=== Work request ===
Say how many lines in the records hold the word "muted", and give nothing but that number.

=== Saved data entries ===
════════════════

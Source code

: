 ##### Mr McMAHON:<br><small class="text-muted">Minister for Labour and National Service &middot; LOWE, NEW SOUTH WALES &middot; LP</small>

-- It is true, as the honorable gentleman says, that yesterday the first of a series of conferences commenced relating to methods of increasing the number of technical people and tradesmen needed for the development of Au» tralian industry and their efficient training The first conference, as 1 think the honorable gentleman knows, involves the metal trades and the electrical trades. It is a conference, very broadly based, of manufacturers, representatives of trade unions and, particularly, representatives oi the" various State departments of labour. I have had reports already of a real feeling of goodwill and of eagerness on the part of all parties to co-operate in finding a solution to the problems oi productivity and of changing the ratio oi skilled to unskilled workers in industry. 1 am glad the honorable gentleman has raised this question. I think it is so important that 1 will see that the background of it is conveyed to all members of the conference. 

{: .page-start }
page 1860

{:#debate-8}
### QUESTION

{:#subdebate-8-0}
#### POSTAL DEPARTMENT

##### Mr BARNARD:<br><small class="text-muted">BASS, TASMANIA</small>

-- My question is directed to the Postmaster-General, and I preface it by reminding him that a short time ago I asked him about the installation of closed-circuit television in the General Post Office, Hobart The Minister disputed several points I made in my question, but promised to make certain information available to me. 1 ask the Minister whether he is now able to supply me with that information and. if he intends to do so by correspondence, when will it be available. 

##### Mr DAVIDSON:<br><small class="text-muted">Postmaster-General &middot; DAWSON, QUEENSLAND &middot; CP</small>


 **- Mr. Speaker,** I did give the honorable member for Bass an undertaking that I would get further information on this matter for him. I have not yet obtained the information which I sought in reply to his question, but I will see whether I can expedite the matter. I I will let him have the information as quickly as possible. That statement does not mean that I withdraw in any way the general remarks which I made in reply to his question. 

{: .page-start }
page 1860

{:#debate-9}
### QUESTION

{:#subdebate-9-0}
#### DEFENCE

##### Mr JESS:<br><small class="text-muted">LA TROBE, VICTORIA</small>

════════════════

=== The completed task ===
4